Kolumne nebensachen aus wien: Im Land der Psychopathen
oder Von Axtmördern und privaten Kerkermeistern
"Red Wedding Night", einen Horrorfilm in arte, empfahl der Standard vorigen Freitag seinen Lesern. Wer vor dem Einschlafen die sanfte Gänsehaut schätzt, ist dieser Tage indes mit den österreichischen Abendnachrichten und den Chronikseiten der Zeitungen bestens bedient. Gewinnt man doch den Eindruck, dass dieses Land mit Psychopathen bevölkert ist, die hinter jeder Ecke lauern können.
Vergangene Woche wurde in Krems ein Mann zu 20 Jahren Haft verurteilt, weil ihn die Geschworenen für schuldig befanden, den Bürgermeister von Spitz an der Donau vergiftet zu haben. Bürgermeister Hannes Hirtzberger fand im Februar auf der Windschutzscheibe seines Autos eine Packung Kirschlikörschokolade mit einer anonymen Grußkarte.
Nach dem Verzehr eines Bonbons war Hirtzberger zusammengebrochen. Er liegt im Koma und dürfte nach Meinung der Ärzte bleibende Schäden davontragen.

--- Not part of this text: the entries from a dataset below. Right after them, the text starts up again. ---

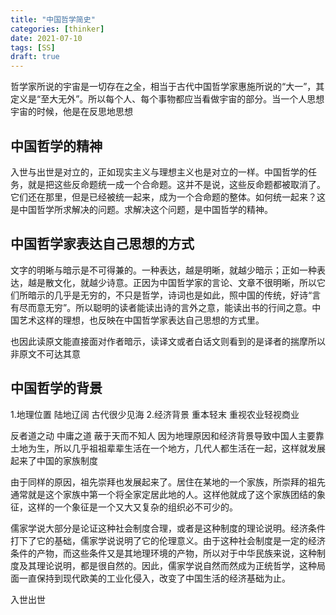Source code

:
 ```yaml
---
title: "中国哲学简史"
categories: [thinker]
date: 2021-07-10
tags: [SS]
draft: true 
---
```




哲学家所说的宇宙是一切存在之全，相当于古代中国哲学家惠施所说的“大一”，其定义是“至大无外”。所以每个人、每个事物都应当看做宇宙的部分。当一个人思想宇宙的时候，他是在反思地思想


## 中国哲学的精神

入世与出世是对立的，正如现实主义与理想主义也是对立的一样。中国哲学的任务，就是把这些反命题统一成一个合命题。这并不是说，这些反命题都被取消了。它们还在那里，但是已经被统一起来，成为一个合命题的整体。如何统一起来？这是中国哲学所求解决的问题。求解决这个问题，是中国哲学的精神。


## 中国哲学家表达自己思想的方式

文字的明晰与暗示是不可得兼的。一种表达，越是明晰，就越少暗示；正如一种表达，越是散文化，就越少诗意。正因为中国哲学家的言论、文章不很明晰，所以它们所暗示的几乎是无穷的，不只是哲学，诗词也是如此，照中国的传统，好诗“言有尽而意无穷”。所以聪明的读者能读出诗的言外之意，能读出书的行间之意。中国艺术这样的理想，也反映在中国哲学家表达自己思想的方式里。

也因此读原文能直接面对作者暗示，读译文或者白话文则看到的是译者的揣摩所以非原文不可达其意


## 中国哲学的背景

1.地理位置 陆地辽阔 古代很少见海
2.经济背景 重本轻末 重视农业轻视商业

反者道之动
中庸之道
蔽于天而不知人
因为地理原因和经济背景导致中国人主要靠土地为生，所以几乎祖祖辈辈生活在一个地方，几代人都生活在一起，这样就发展起来了中国的家族制度

由于同样的原因，祖先崇拜也发展起来了。居住在某地的一个家族，所崇拜的祖先通常就是这个家族中第一个将全家定居此地的人。这样他就成了这个家族团结的象征，这样的一个象征是一个又大又复杂的组织必不可少的。

儒家学说大部分是论证这种社会制度合理，或者是这种制度的理论说明。经济条件打下了它的基础，儒家学说说明了它的伦理意义。由于这种社会制度是一定的经济条件的产物，而这些条件又是其地理环境的产物，所以对于中华民族来说，这种制度及其理论说明，都是很自然的。因此，儒家学说自然而然成为正统哲学，这种局面一直保持到现代欧美的工业化侵入，改变了中国生活的经济基础为止。

入世出世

Der Beschuldigte bestritt mit erstaunlicher Detailkenntnis die Möglichkeit, eine ausreichende Dosis Strychnin in eine Praline zu befördern.

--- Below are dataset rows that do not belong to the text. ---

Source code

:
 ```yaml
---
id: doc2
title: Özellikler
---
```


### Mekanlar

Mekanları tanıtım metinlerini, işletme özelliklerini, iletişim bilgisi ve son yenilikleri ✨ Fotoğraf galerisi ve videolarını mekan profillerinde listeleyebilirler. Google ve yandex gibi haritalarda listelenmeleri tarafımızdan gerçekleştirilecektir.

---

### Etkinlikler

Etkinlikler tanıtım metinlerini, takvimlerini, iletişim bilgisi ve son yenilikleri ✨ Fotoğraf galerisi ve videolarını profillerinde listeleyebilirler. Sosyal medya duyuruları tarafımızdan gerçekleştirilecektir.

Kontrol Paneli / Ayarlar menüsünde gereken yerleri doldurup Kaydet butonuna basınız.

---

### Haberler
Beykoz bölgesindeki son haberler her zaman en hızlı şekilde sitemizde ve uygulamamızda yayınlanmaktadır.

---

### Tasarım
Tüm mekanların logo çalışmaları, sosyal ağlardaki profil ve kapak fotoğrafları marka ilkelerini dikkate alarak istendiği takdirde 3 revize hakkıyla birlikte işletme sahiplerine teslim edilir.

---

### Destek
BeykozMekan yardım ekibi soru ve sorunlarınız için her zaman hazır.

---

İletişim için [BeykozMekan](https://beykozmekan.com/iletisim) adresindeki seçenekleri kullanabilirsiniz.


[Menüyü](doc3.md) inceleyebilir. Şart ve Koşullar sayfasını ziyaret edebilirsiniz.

Verfechter einer liberaleren Waffenpolitik müssen sich bestätigt fühlen, bedarf man doch in Österreich keiner Schusswaffen, wenn man dem oder der Nächsten an den Kragen will. Das Tatwerkzeug des Reinhard S. ist in jedem Heimwerkermarkt erhältlich. S. kaufte sich eine neue Axt, um seine Frau und seine siebenjährige Tochter in Wien zu erschlagen. Dann fuhr der Mann nach Oberösterreich und tötete seine Eltern. Zuletzt wurde auch der Schwiegervater regelrecht abgeschlachtet.

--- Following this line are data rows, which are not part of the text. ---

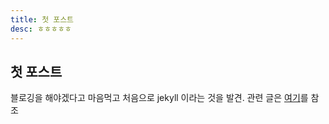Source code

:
 ```yaml
---
title: 첫 포스트
desc: ㅎㅎㅎㅎㅎ
---
```


## 첫 포스트

블로깅을 해야겠다고 마음먹고 처음으로 jekyll 이라는 것을 발견.
관련 글은 [여기](http://http://blog.saltfactory.net/jekyll/upgrade-github-pages-dependency-versions.html)를 참조
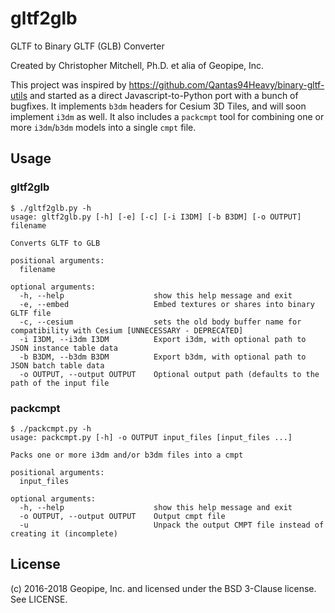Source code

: # gltf2glb
GLTF to Binary GLTF (GLB) Converter

Created by Christopher Mitchell, Ph.D. et alia of Geopipe, Inc.

This project was inspired by https://github.com/Qantas94Heavy/binary-gltf-utils and started as a direct Javascript-to-Python port with a bunch of bugfixes. It implements `b3dm` headers for Cesium 3D Tiles, and will soon implement `i3dm` as well. It also includes a `packcmpt` tool for combining one or more `i3dm`/`b3dm` models into a single `cmpt` file.

Usage
-----

### gltf2glb ###
```
$ ./gltf2glb.py -h
usage: gltf2glb.py [-h] [-e] [-c] [-i I3DM] [-b B3DM] [-o OUTPUT] filename

Converts GLTF to GLB

positional arguments:
  filename

optional arguments:
  -h, --help                    show this help message and exit
  -e, --embed                   Embed textures or shares into binary GLTF file
  -c, --cesium                  sets the old body buffer name for compatibility with Cesium [UNNECESSARY - DEPRECATED]
  -i I3DM, --i3dm I3DM          Export i3dm, with optional path to JSON instance table data
  -b B3DM, --b3dm B3DM          Export b3dm, with optional path to JSON batch table data
  -o OUTPUT, --output OUTPUT    Optional output path (defaults to the path of the input file
```

### packcmpt ###
```
$ ./packcmpt.py -h
usage: packcmpt.py [-h] -o OUTPUT input_files [input_files ...]

Packs one or more i3dm and/or b3dm files into a cmpt

positional arguments:
  input_files

optional arguments:
  -h, --help                    show this help message and exit
  -o OUTPUT, --output OUTPUT    Output cmpt file
  -u                            Unpack the output CMPT file instead of creating it (incomplete)
```

License
-------
(c) 2016-2018 Geopipe, Inc. and licensed under the BSD 3-Clause license. See LICENSE.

Dem Umstand, dass der Amokläufer nicht mehr die Kraft hatte, an sich selbst Hand anzulegen, verdanken wir die rasche Erhellung des Motivs. Der 39-jährige Angestellte hatte bei Spekulationsgeschäften 300.000 Euro in den Sand gesetzt und wollte seinen Angehörigen die Schande ersparen.
Nach dem Fall des Josef Fritzl in Amstetten, der seine Tochter 24 Jahre in einem Keller gefangengehalten und missbraucht hat, begann man über die Abgründe der österreichischen Seele nachzudenken und hinter den Verbrechen ein Muster zu suchen, das sich mit einem Nationalcharakter erklären ließe.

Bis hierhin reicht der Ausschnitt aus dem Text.